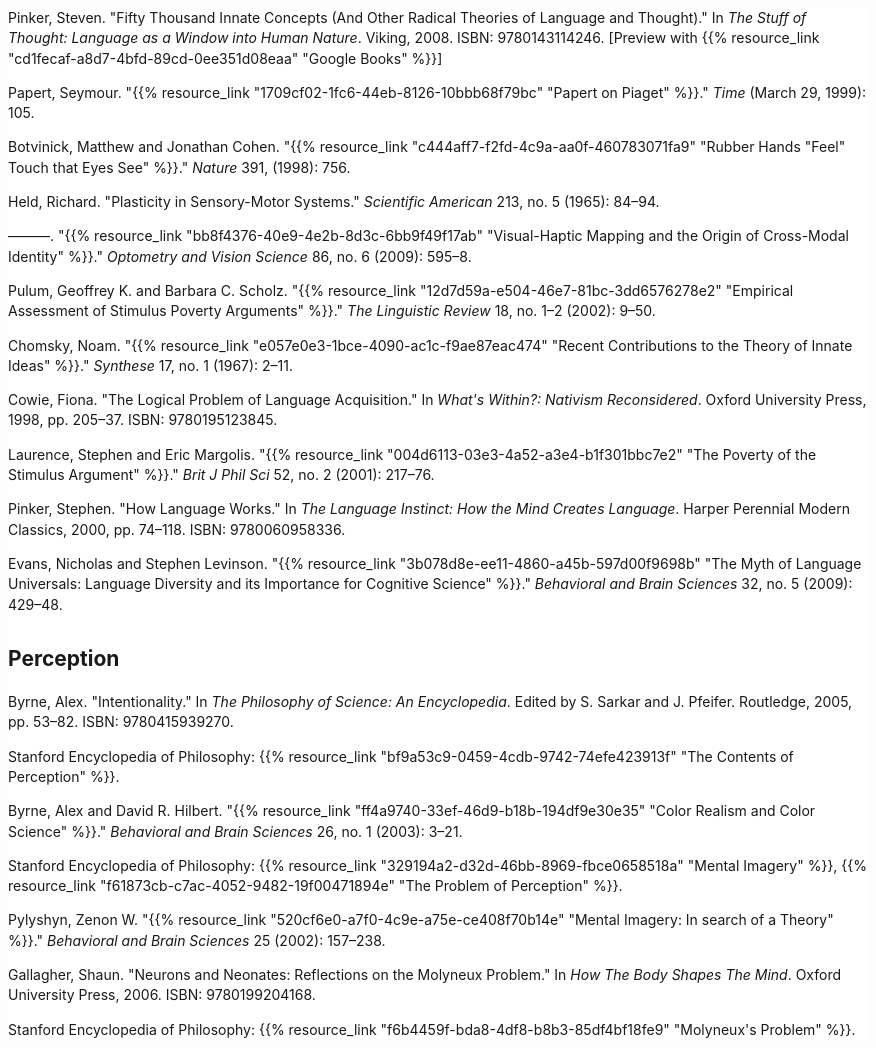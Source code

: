 Pinker, Steven. "Fifty Thousand Innate Concepts (And Other Radical Theories of Language and Thought)." In _The Stuff of Thought: Language as a Window into Human Nature_. Viking, 2008. ISBN: 9780143114246. \[Preview with {{% resource_link "cd1fecaf-a8d7-4bfd-89cd-0ee351d08eaa" "Google Books" %}}\]

Papert, Seymour. "{{% resource_link "1709cf02-1fc6-44eb-8126-10bbb68f79bc" "Papert on Piaget" %}}." _Time_ (March 29, 1999): 105.

Botvinick, Matthew and Jonathan Cohen. "{{% resource_link "c444aff7-f2fd-4c9a-aa0f-460783071fa9" "Rubber Hands \"Feel\" Touch that Eyes See" %}}." _Nature_ 391, (1998): 756.

Held, Richard. "Plasticity in Sensory-Motor Systems." _Scientific American_ 213, no. 5 (1965): 84–94.

———. "{{% resource_link "bb8f4376-40e9-4e2b-8d3c-6bb9f49f17ab" "Visual-Haptic Mapping and the Origin of Cross-Modal Identity" %}}." _Optometry and Vision Science_ 86, no. 6 (2009): 595–8.

Pulum, Geoffrey K. and Barbara C. Scholz. "{{% resource_link "12d7d59a-e504-46e7-81bc-3dd6576278e2" "Empirical Assessment of Stimulus Poverty Arguments" %}}." _The Linguistic Review_ 18, no. 1–2 (2002): 9–50.

Chomsky, Noam. "{{% resource_link "e057e0e3-1bce-4090-ac1c-f9ae87eac474" "Recent Contributions to the Theory of Innate Ideas" %}}." _Synthese_ 17, no. 1 (1967): 2–11.

Cowie, Fiona. "The Logical Problem of Language Acquisition." In _What's Within?: Nativism Reconsidered_. Oxford University Press, 1998, pp. 205–37. ISBN: 9780195123845.

Laurence, Stephen and Eric Margolis. "{{% resource_link "004d6113-03e3-4a52-a3e4-b1f301bbc7e2" "The Poverty of the Stimulus Argument" %}}." _Brit J Phil Sci_ 52, no. 2 (2001): 217–76.

Pinker, Stephen. "How Language Works." In _The Language Instinct: How the Mind Creates Language_. Harper Perennial Modern Classics, 2000, pp. 74–118. ISBN: 9780060958336.

Evans, Nicholas and Stephen Levinson. "{{% resource_link "3b078d8e-ee11-4860-a45b-597d00f9698b" "The Myth of Language Universals: Language Diversity and its Importance for Cognitive Science" %}}." _Behavioral and Brain Sciences_ 32, no. 5 (2009): 429–48.

Perception
----------

Byrne, Alex. "Intentionality." In _The Philosophy of Science: An Encyclopedia_. Edited by S. Sarkar and J. Pfeifer. Routledge, 2005, pp. 53–82. ISBN: 9780415939270.

Stanford Encyclopedia of Philosophy: {{% resource_link "bf9a53c9-0459-4cdb-9742-74efe423913f" "The Contents of Perception" %}}.

Byrne, Alex and David R. Hilbert. "{{% resource_link "ff4a9740-33ef-46d9-b18b-194df9e30e35" "Color Realism and Color Science" %}}." _Behavioral and Brain Sciences_ 26, no. 1 (2003): 3–21.

Stanford Encyclopedia of Philosophy: {{% resource_link "329194a2-d32d-46bb-8969-fbce0658518a" "Mental Imagery" %}}, {{% resource_link "f61873cb-c7ac-4052-9482-19f00471894e" "The Problem of Perception" %}}.

Pylyshyn, Zenon W. "{{% resource_link "520cf6e0-a7f0-4c9e-a75e-ce408f70b14e" "Mental Imagery: In search of a Theory" %}}." _Behavioral and Brain Sciences_ 25 (2002): 157–238.

Gallagher, Shaun. "Neurons and Neonates: Reflections on the Molyneux Problem." In _How The Body Shapes The Mind_. Oxford University Press, 2006. ISBN: 9780199204168.

Stanford Encyclopedia of Philosophy: {{% resource_link "f6b4459f-bda8-4df8-b8b3-85df4bf18fe9" "Molyneux's Problem" %}}.
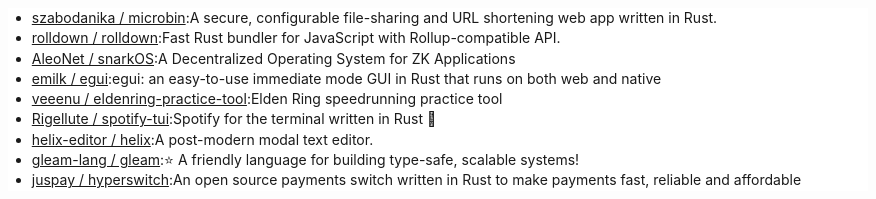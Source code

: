* [szabodanika / microbin](https://github.com/szabodanika/microbin):A secure, configurable file-sharing and URL shortening web app written in Rust.
* [rolldown / rolldown](https://github.com/rolldown/rolldown):Fast Rust bundler for JavaScript with Rollup-compatible API.
* [AleoNet / snarkOS](https://github.com/AleoNet/snarkOS):A Decentralized Operating System for ZK Applications
* [emilk / egui](https://github.com/emilk/egui):egui: an easy-to-use immediate mode GUI in Rust that runs on both web and native
* [veeenu / eldenring-practice-tool](https://github.com/veeenu/eldenring-practice-tool):Elden Ring speedrunning practice tool
* [Rigellute / spotify-tui](https://github.com/Rigellute/spotify-tui):Spotify for the terminal written in Rust 🚀
* [helix-editor / helix](https://github.com/helix-editor/helix):A post-modern modal text editor.
* [gleam-lang / gleam](https://github.com/gleam-lang/gleam):⭐️ A friendly language for building type-safe, scalable systems!
* [juspay / hyperswitch](https://github.com/juspay/hyperswitch):An open source payments switch written in Rust to make payments fast, reliable and affordable
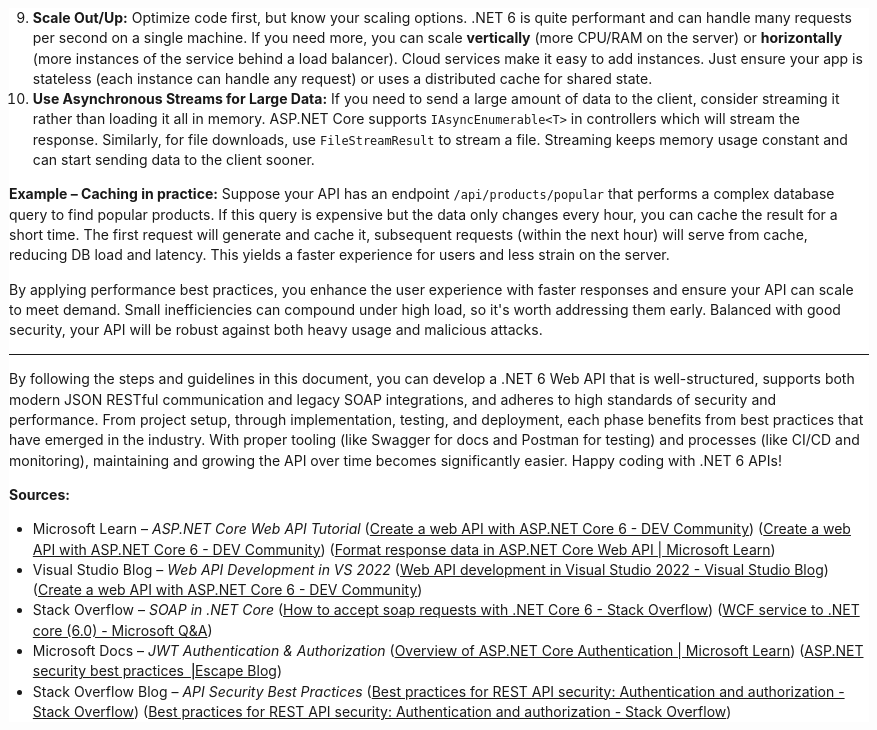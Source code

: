9. **Scale Out/Up:** Optimize code first, but know your scaling options. .NET 6 is quite performant and can handle many requests per second on a single machine. If you need more, you can scale **vertically** (more CPU/RAM on the server) or **horizontally** (more instances of the service behind a load balancer). Cloud services make it easy to add instances. Just ensure your app is stateless (each instance can handle any request) or uses a distributed cache for shared state.
10. **Use Asynchronous Streams for Large Data:** If you need to send a large amount of data to the client, consider streaming it rather than loading it all in memory. ASP.NET Core supports `IAsyncEnumerable<T>` in controllers which will stream the response. Similarly, for file downloads, use `FileStreamResult` to stream a file. Streaming keeps memory usage constant and can start sending data to the client sooner.

**Example – Caching in practice:** Suppose your API has an endpoint `/api/products/popular` that performs a complex database query to find popular products. If this query is expensive but the data only changes every hour, you can cache the result for a short time. The first request will generate and cache it, subsequent requests (within the next hour) will serve from cache, reducing DB load and latency. This yields a faster experience for users and less strain on the server.

By applying performance best practices, you enhance the user experience with faster responses and ensure your API can scale to meet demand. Small inefficiencies can compound under high load, so it's worth addressing them early. Balanced with good security, your API will be robust against both heavy usage and malicious attacks.

---

By following the steps and guidelines in this document, you can develop a .NET 6 Web API that is well-structured, supports both modern JSON RESTful communication and legacy SOAP integrations, and adheres to high standards of security and performance. From project setup, through implementation, testing, and deployment, each phase benefits from best practices that have emerged in the industry. With proper tooling (like Swagger for docs and Postman for testing) and processes (like CI/CD and monitoring), maintaining and growing the API over time becomes significantly easier. Happy coding with .NET 6 APIs!

**Sources:**

- Microsoft Learn – _ASP.NET Core Web API Tutorial_ ([Create a web API with ASP.NET Core 6 - DEV Community](https://dev.to/eneaslari/create-a-web-api-with-aspnet-core-5753#:~:text=Open%20Visual%20Studio%202022%20and,NET%20Core%20Web%20API)) ([Create a web API with ASP.NET Core 6 - DEV Community](https://dev.to/eneaslari/create-a-web-api-with-aspnet-core-5753#:~:text=In%20the%20next%20screen%2C%20select,the%20framework%20and%20click%20Create)) ([Format response data in ASP.NET Core Web API | Microsoft Learn](https://learn.microsoft.com/en-us/aspnet/core/web-api/advanced/formatting?view=aspnetcore-9.0#:~:text=Content%20negotiation%20occurs%20when%20the,Content%20negotiation%20is))
- Visual Studio Blog – _Web API Development in VS 2022_ ([Web API development in Visual Studio 2022 - Visual Studio Blog](https://devblogs.microsoft.com/visualstudio/web-api-development-in-visual-studio-2022/#:~:text=Getting%20Started)) ([Create a web API with ASP.NET Core 6 - DEV Community](https://dev.to/eneaslari/create-a-web-api-with-aspnet-core-5753#:~:text=First%20let%27s%20run%20the%20default,project))
- Stack Overflow – _SOAP in .NET Core_ ([How to accept soap requests with .NET Core 6 - Stack Overflow](https://stackoverflow.com/questions/77525201/how-to-accept-soap-requests-with-net-core-6#:~:text=)) ([WCF service to .NET core (6.0) - Microsoft Q&A](<https://learn.microsoft.com/en-us/answers/questions/1339835/wcf-service-to-net-core-(6-0)#:~:text=If%20your%20concern%20is%20more,com%2FDigDes%2FSoapCore>))
- Microsoft Docs – _JWT Authentication & Authorization_ ([Overview of ASP.NET Core Authentication | Microsoft Learn](https://learn.microsoft.com/en-us/aspnet/core/security/authentication/?view=aspnetcore-9.0#:~:text=builder.Services.AddAuthentication%28JwtBearerDefaults.AuthenticationScheme%29%20.AddJwtBearer%28JwtBearerDefaults.AuthenticationScheme%2C%20options%20%3D%3E%20builder.Configuration.Bind%28,options)) ([ASP.NET security best practices ⎥Escape Blog](https://escape.tech/blog/asp-dot-net-security/#:~:text=How%20to%20implement))
- Stack Overflow Blog – _API Security Best Practices_ ([Best practices for REST API security: Authentication and authorization - Stack Overflow](https://stackoverflow.blog/2021/10/06/best-practices-for-authentication-and-authorization-for-rest-apis/#:~:text=Always%20use%20TLS)) ([Best practices for REST API security: Authentication and authorization - Stack Overflow](https://stackoverflow.blog/2021/10/06/best-practices-for-authentication-and-authorization-for-rest-apis/#:~:text=possible,API%20key%20in%20the%20database))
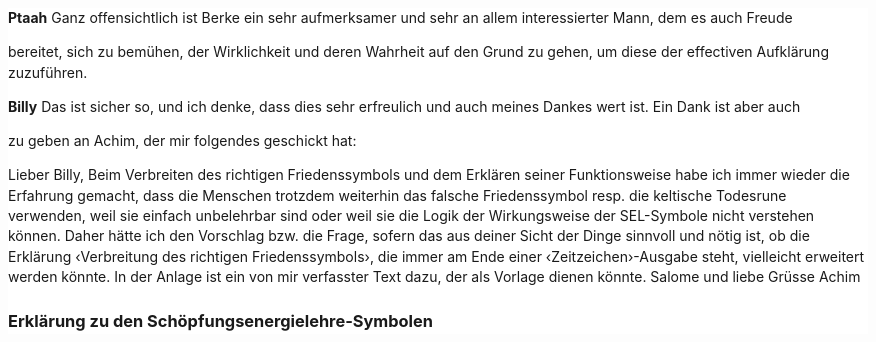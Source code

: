 **Ptaah** Ganz offensichtlich ist Berke ein sehr aufmerksamer und sehr an allem interessierter Mann, dem es auch Freude

bereitet, sich zu bemühen, der Wirklichkeit und deren Wahrheit auf den Grund zu gehen, um diese der effectiven Aufklärung zuzuführen.

**Billy** Das ist sicher so, und ich denke, dass dies sehr erfreulich und auch meines Dankes wert ist. Ein Dank ist aber auch

zu geben an Achim, der mir folgendes geschickt hat:

Lieber Billy,
Beim Verbreiten des richtigen Friedenssymbols und dem Erklären seiner Funktionsweise habe ich immer wieder die
Erfahrung gemacht, dass die Menschen trotzdem weiterhin das falsche Friedenssymbol resp. die keltische Todesrune
verwenden, weil sie einfach unbelehrbar sind oder weil sie die Logik der Wirkungsweise der SEL-Symbole nicht verstehen können.
Daher hätte ich den Vorschlag bzw. die Frage, sofern das aus deiner Sicht der Dinge sinnvoll und nötig ist, ob die
Erklärung ‹Verbreitung des richtigen Friedenssymbols›, die immer am Ende einer ‹Zeitzeichen›-Ausgabe steht, vielleicht erweitert werden könnte. In der Anlage ist ein von mir verfasster Text dazu, der als Vorlage dienen könnte.
Salome und liebe Grüsse
Achim

### Erklärung zu den Schöpfungsenergielehre-Symbolen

== Instructions for the task ==
Taking the line with "verwenden, weil sie" as the start and the last line of the data above as the end, write out those two lines and every line between them exactly, and only those.

== Answer box ==
verwenden, weil sie einfach unbelehrbar sind oder weil sie die Logik der Wirkungsweise der SEL-Symbole nicht verstehen können.
Daher hätte ich den Vorschlag bzw. die Frage, sofern das aus deiner Sicht der Dinge sinnvoll und nötig ist, ob die
Erklärung ‹Verbreitung des richtigen Friedenssymbols›, die immer am Ende einer ‹Zeitzeichen›-Ausgabe steht, vielleicht erweitert werden könnte. In der Anlage ist ein von mir verfasster Text dazu, der als Vorlage dienen könnte.
Salome und liebe Grüsse
Achim

### Erklärung zu den Schöpfungsenergielehre-Symbolen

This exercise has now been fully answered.